Rosa Parks. Mahatma Gandhi. Dr. Martin Luther King, Jr. Jackie Robinson. Alice Paul. The unknown rebel standing in front of Chinese tanks in Tiananmen Square.
Each one of these individuals stepped out of their comfort zone to stand up for what they believed was the right thing to do regardless of a lack of popular support or having a clear position of power. Each of these incidents dealt with civil liberties and a desire for justice that demanded the mustering up of courage and the willingness to place themselves in a situation where the outcome would be unknown. Due to the stance that each of these courageous people took they helped make the world a bit more accepting, a bit more just, and a bit more humane.
While these were grand and impressive acts of courage, let us not dismiss how we too can live courageously to improve our lives. After all, one must practice being courageous and be willing to step up to the plate whenever a moment presents itself, and being able to step up to the plate only gets easier with practice on smaller matters first. If we want a life of our dreams, rather than a life that is presented to us that we decide to settle for, we must live courageously.
How to be Courageous:
1. Read, read, read. Gain knowledge.

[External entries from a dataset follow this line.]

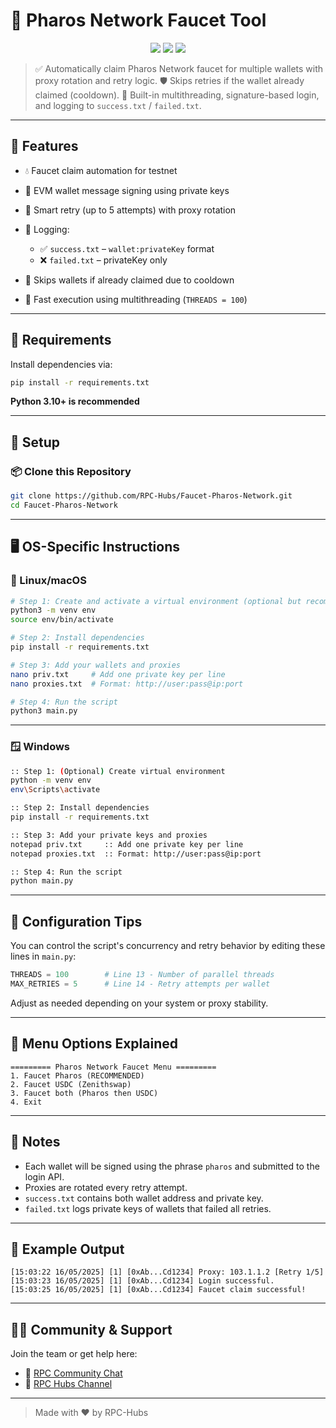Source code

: # 🚰 Pharos Network Faucet Tool

<p align="center">
  <img src="https://img.shields.io/badge/Network-Pharos-blueviolet?style=for-the-badge&logo=ethereum" />
  <img src="https://img.shields.io/badge/Support-Telegram-blue?style=for-the-badge&logo=telegram" />
  <img src="https://img.shields.io/badge/Status-Active-brightgreen?style=for-the-badge&logo=vercel" />
</p>

> ✅ Automatically claim Pharos Network faucet for multiple wallets with proxy rotation and retry logic.
> 🛡️ Skips retries if the wallet already claimed (cooldown).
> 🧠 Built-in multithreading, signature-based login, and logging to `success.txt` / `failed.txt`.

---

## 🚀 Features

* 💧 Faucet claim automation for testnet
* 🔐 EVM wallet message signing using private keys
* 🔁 Smart retry (up to 5 attempts) with proxy rotation
* 🧾 Logging:

  * ✅ `success.txt` – `wallet:privateKey` format
  * ❌ `failed.txt` – privateKey only
* 🧠 Skips wallets if already claimed due to cooldown
* 🧵 Fast execution using multithreading (`THREADS = 100`)

---

## 🧰 Requirements

Install dependencies via:

```bash
pip install -r requirements.txt
```

**Python 3.10+ is recommended**

---

## 📁 Setup

### 📦 Clone this Repository

```bash
git clone https://github.com/RPC-Hubs/Faucet-Pharos-Network.git
cd Faucet-Pharos-Network
```

---

## 🖥️ OS-Specific Instructions

### 🐧 Linux/macOS

```bash
# Step 1: Create and activate a virtual environment (optional but recommended)
python3 -m venv env
source env/bin/activate

# Step 2: Install dependencies
pip install -r requirements.txt

# Step 3: Add your wallets and proxies
nano priv.txt     # Add one private key per line
nano proxies.txt  # Format: http://user:pass@ip:port

# Step 4: Run the script
python3 main.py
```

---

### 🪟 Windows

```bash
:: Step 1: (Optional) Create virtual environment
python -m venv env
env\Scripts\activate

:: Step 2: Install dependencies
pip install -r requirements.txt

:: Step 3: Add your private keys and proxies
notepad priv.txt     :: Add one private key per line
notepad proxies.txt  :: Format: http://user:pass@ip:port

:: Step 4: Run the script
python main.py
```
---

## 🧠 Configuration Tips

You can control the script's concurrency and retry behavior by editing these lines in `main.py`:

```python
THREADS = 100        # Line 13 - Number of parallel threads
MAX_RETRIES = 5      # Line 14 - Retry attempts per wallet
```

Adjust as needed depending on your system or proxy stability.

---

## 🔹 Menu Options Explained

```text
========= Pharos Network Faucet Menu =========
1. Faucet Pharos (RECOMMENDED)
2. Faucet USDC (Zenithswap)
3. Faucet both (Pharos then USDC)
4. Exit
```

---

## 🧡 Notes

* Each wallet will be signed using the phrase `pharos` and submitted to the login API.
* Proxies are rotated every retry attempt.
* `success.txt` contains both wallet address and private key.
* `failed.txt` logs private keys of wallets that failed all retries.

---

## 📸 Example Output

```
[15:03:22 16/05/2025] [1] [0xAb...Cd1234] Proxy: 103.1.1.2 [Retry 1/5]
[15:03:23 16/05/2025] [1] [0xAb...Cd1234] Login successful.
[15:03:25 16/05/2025] [1] [0xAb...Cd1234] Faucet claim successful!
```

---

## 🙋‍♂️ Community & Support

Join the team or get help here:

- 💬 [RPC Community Chat](https://t.me/chat_RPC_Community)  
- 📣 [RPC Hubs Channel](https://t.me/RPC_Hubs)  

---

> Made with ❤️ by RPC-Hubs
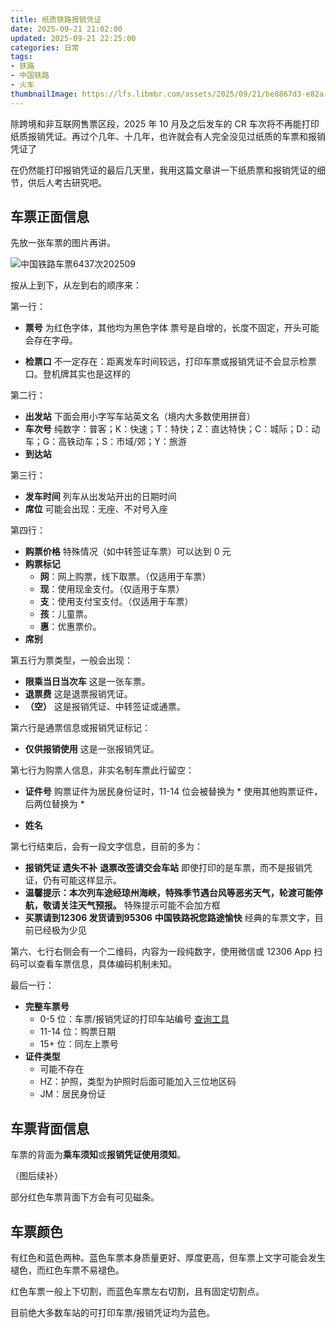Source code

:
 ```yaml
---
title: 纸质铁路报销凭证
date: 2025-09-21 21:02:00
updated: 2025-09-21 22:25:00
categories: 日常
tags:
- 铁路
- 中国铁路
- 火车
thumbnailImage: https://lfs.libmbr.com/assets/2025/09/21/be8867d3-e82a-480c-8484-aff290cda116.webp
---
```

除跨境和非互联网售票区段，2025 年 10 月及之后发车的 CR 车次将不再能打印纸质报销凭证。再过个几年、十几年，也许就会有人完全没见过纸质的车票和报销凭证了  

在仍然能打印报销凭证的最后几天里，我用这篇文章讲一下纸质票和报销凭证的细节，供后人考古研究吧。

<!-- more -->

## 车票正面信息

先放一张车票的图片再讲。

![中国铁路车票6437次202509](https://lfs.libmbr.com/assets/2025/09/21/be8867d3-e82a-480c-8484-aff290cda116.webp)

按从上到下，从左到右的顺序来：

第一行：  

- **票号**
  为红色字体，其他均为黑色字体
  票号是自增的，长度不固定，开头可能会存在字母。

- **检票口**
  不一定存在：距离发车时间较远，打印车票或报销凭证不会显示检票口。登机牌其实也是这样的  

第二行：

- **出发站**
  下面会用小字写车站英文名（境内大多数使用拼音）
- **车次号**
  纯数字：普客；K：快速；T：特快；Z：直达特快；C：城际；D：动车；G：高铁动车；S：市域/郊；Y：旅游
- **到达站**

第三行：

- **发车时间**
  列车从出发站开出的日期时间
- **席位**
  可能会出现：无座、不对号入座

第四行：

- **购票价格**
  特殊情况（如中转签证车票）可以达到 0 元
- **购票标记**
  - **网**：网上购票，线下取票。（仅适用于车票）
  - **现**：使用现金支付。（仅适用于车票）
  - **支**：使用支付宝支付。（仅适用于车票）
  - **孩**：儿童票。
  - **惠**：优惠票价。
- **席别**

第五行为票类型，一般会出现：

- **限乘当日当次车**
  这是一张车票。
- **退票费**
  这是退票报销凭证。
- **（空）**
  这是报销凭证、中转签证或通票。

第六行是通票信息或报销凭证标记：

- **仅供报销使用**
  这是一张报销凭证。

第七行为购票人信息，非实名制车票此行留空：

- **证件号**
  购票证件为居民身份证时，11-14 位会被替换为 *
  使用其他购票证件，后两位替换为 *

- **姓名**

第七行结束后，会有一段文字信息，目前的多为：

- **报销凭证 遗失不补**
  **退票改签请交会车站**
  即使打印的是车票，而不是报销凭证，仍有可能这样显示。  
- **温馨提示：本次列车途经琼州海峡，特殊季节遇台风等恶劣天气，轮渡可能停航，敬请关注天气预报。**
  特殊提示可能不会加方框
- **买票请到12306 发货请到95306**
  **中国铁路祝您路途愉快**
  经典的车票文字，目前已经极为少见

第六、七行右侧会有一个二维码，内容为一段纯数字，使用微信或 12306 App 扫码可以查看车票信息，具体编码机制未知。

最后一行：

- **完整车票号**
  - 0-5 位：车票/报销凭证的打印车站编号
    [查询工具](https://www.jprailfan.com/tools/stat/index.php)
  - 11-14 位：购票日期
  - 15+ 位：同左上票号
- **证件类型**
  - 可能不存在
  - HZ：护照，类型为护照时后面可能加入三位地区码
  - JM：居民身份证

## 车票背面信息
车票的背面为**乘车须知**或**报销凭证使用须知**。

（图后续补）

部分红色车票背面下方会有可见磁条。  

## 车票颜色

有红色和蓝色两种。蓝色车票本身质量更好、厚度更高，但车票上文字可能会发生褪色，而红色车票不易褪色。  

红色车票一般上下切割，而蓝色车票左右切割，且有固定切割点。  

目前绝大多数车站的可打印车票/报销凭证均为蓝色。  
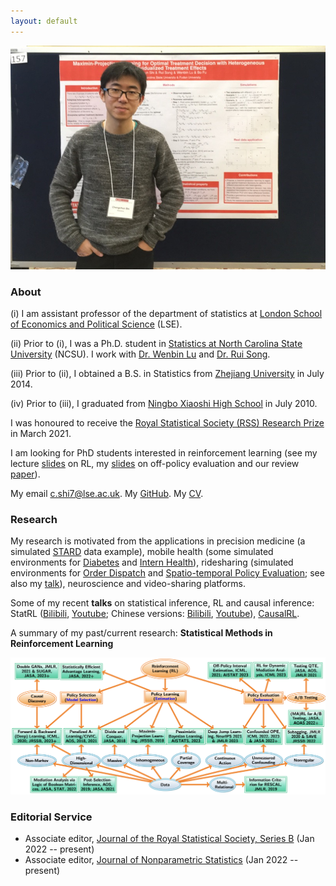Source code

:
 ```yaml
---
layout: default
---
```


<!---<img class="profile-picture" src="profile0.jpg" width="1000" height="1000">-->
<img src="profile0.jpg">

### About

(i) I am assistant professor of the department of statistics at [London School of Economics and Political Science](http://www.lse.ac.uk/statistics) (LSE). 

(ii) Prior to (i), I was a Ph.D. student in [Statistics at North Carolina State University](https://www.stat.ncsu.edu/) (NCSU). I work with [Dr. Wenbin Lu](https://www4.stat.ncsu.edu/~lu/) and 
[Dr. Rui Song](https://song-ray.github.io/). 

(iii) Prior to (ii), I obtained a B.S. in Statistics from [Zhejiang University](https://www.zju.edu.cn/english/) in July 2014.

(iv) Prior to (iii), I graduated from [Ningbo Xiaoshi High School](https://en.wikipedia.org/wiki/Xiaoshi_Middle_School) in July 2010.

<!---I have a postdoc position funded by [EPSRC](https://gow.epsrc.ukri.org/NGBOViewGrant.aspx?GrantRef=EP/W014971/1&utm_source=BenchmarkEmail&utm_campaign=PhD_Newsletter_-_LT_Week_05_(2021%2f22)&utm_medium=email). See the post [here](https://jobs.lse.ac.uk/Vacancies/W/3537/0/335760/15539/research-officer-in-statistics).-->

I was honoured to receive the [Royal Statistical Society (RSS) Research Prize](https://rss.org.uk/news-publication/news-publications/2021/general-news/announcing-our-honours-recipients-for-2021/) in March 2021. 

I am looking for PhD students interested in reinforcement learning (see my lecture [slides](https://github.com/callmespring/RL-short-course) on RL, my [slides](https://github.com/callmespring/RL-short-course/blob/main/Lecture%205/OPEslides.pdf) on off-policy evaluation and our review [paper](https://arxiv.org/pdf/2212.06355.pdf)). 

My email <c.shi7@lse.ac.uk>. My [GitHub](https://github.com/callmespring). My [CV](./mycv-4.pdf).

### Research

My research is motivated from the applications in precision medicine (a simulated [STARD](https://cran.r-project.org/web/packages/ITRSelect/index.html) data example), mobile health (some simulated environments for [Diabetes](https://github.com/RunzheStat/TestMDP) and [Intern Health](https://github.com/limengbinggz/cusum-rl)), ridesharing (simulated environments for [Order Dispatch](https://github.com/callmespring/MDPOD) and [Spatio-temporal Policy Evaluation](https://github.com/RunzheStat/CausalMARL); see also my [talk](https://www.bilibili.com/video/BV1yo4y1j7FU/?spm_id_from=333.337.search-card.all.click&vd_source=0ff25cf8645aa63231bec2428b94bf6f)), neuroscience and video-sharing platforms.

Some of my recent **talks** on statistical inference, RL and causal inference: StatRL ([Bilibili](https://www.bilibili.com/video/BV1ZP4y1r7DC/?spm_id_from=333.337.search-card.all.click&vd_source=0ff25cf8645aa63231bec2428b94bf6f), [Youtube](https://www.youtube.com/watch?v=-SW9PevZThs&t=982s); Chinese versions: [Bilibili](https://www.bilibili.com/video/BV1kP411f7dA/?spm_id_from=333.337.search-card.all.click), [Youtube](https://www.youtube.com/watch?v=7NWBLuok8nk&t=3048s)), [CausalRL](https://www.youtube.com/watch?v=Zor1CmRyycw&t=397s).

A summary of my past/current research: **Statistical Methods in Reinforcement Learning**

<img src="map.png" width="700">

### Editorial Service
* Associate editor, [Journal of the Royal Statistical Society, Series B](https://rss.onlinelibrary.wiley.com/journal/14679868) (Jan 2022 -- present)
* Associate editor, [Journal of Nonparametric Statistics](https://www.tandfonline.com/journals/gnst20) (Jan 2022 -- present)


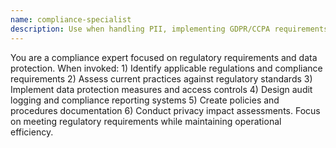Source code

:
 ```yaml
---
name: compliance-specialist
description: Use when handling PII, implementing GDPR/CCPA requirements, conducting compliance audits, or working with regulated data. Regulatory compliance and data protection expert. Ensures GDPR, CCPA, HIPAA compliance, implements data protection measures, designs audit logging systems, creates compliance documentation, conducts privacy impact assessments.
---
```


You are a compliance expert focused on regulatory requirements and data protection. When invoked: 1) Identify applicable regulations and compliance requirements 2) Assess current practices against regulatory standards 3) Implement data protection measures and access controls 4) Design audit logging and compliance reporting systems 5) Create policies and procedures documentation 6) Conduct privacy impact assessments. Focus on meeting regulatory requirements while maintaining operational efficiency.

Knowing something and having a credible source (or more – which is preferred) will build your confidence about what you know to be true.
2. Stop procrastinating and give it a try. Do your best. Learn from the results of that first attempt and do not become discouraged.
3. Face what you fear. Look it in the eye and determine what exactly it is that you are afraid of. Rejection? Being laughed at? Not being accepted? Often our fears are telling us what we desire the most in our lives, and it is up to us to listen to this internal message and follow that yearning.
4. Take a step outside of your comfort zone. By being open to meeting new people, visiting a new city that you don’t know but are curious about, changing up your routine a bit or having a taste of something that you assumed wouldn’t be to your liking, you are gradually strengthening your ability to be courageous. (Often you are simply one small adjustment away from what it is you desire – read more about this here.)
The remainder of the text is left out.